宮山古墳 (11月号)
自宅から1kmほどのところ、四郷町坂元に、小山を利用して造られた円墳の宮山古墳が
あります。直径は約30メートルで、円筒埴輪をめぐらしていました。この古墳には、
上に二つの石室がならんでおり、その下にまたもう一つの石室がありました。上の一つが
荒れていたので、1969年(昭和44年)に調査していると、南にもう一つ発見されました。
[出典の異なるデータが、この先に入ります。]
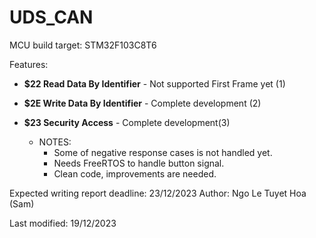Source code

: # UDS_CAN

MCU build target: STM32F103C8T6

Features:
- **$22 Read Data By Identifier** - Not supported First Frame yet (1)
- **$2E Write Data By Identifier** - Complete development (2)
- **$23 Security Access** - Complete development(3)

  * NOTES:
    - Some of negative response cases is not handled yet.
    - Needs FreeRTOS to handle button signal.
    - Clean code, improvements are needed.
      
Expected writing report deadline: 23/12/2023
Author: Ngo Le Tuyet Hoa (Sam)

Last modified: 19/12/2023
その後、この古墳はブルドーザーでけずられることになり、その工事中に下の第三の石室が
発見されたのです。
第三石室は、完全な姿で残っていました。たて穴式の石室に木棺が納められ、棺の中には
銅鏡・たれかざり付き金の耳かざり一対・銀の指輪・剣・ガラスや石製の小玉約3千個などが、
そして棺外には短甲・胃・各種の武器・農具・馬のくつわ・土師器や須恵器の壷などが副葬されていました。
第二石室からは、銅鏡・銀をはめこんだすばらしい環頭太刀(かんとうたち)をはじめ
刀剣40本・たれかざりつきの金の耳かざり一対・鉄の矢じり数10個・石製の小玉約7千個などが
出土しました。
このような豪華な品々とともに葬られた者は、この地方の豪族であったにちがいありません。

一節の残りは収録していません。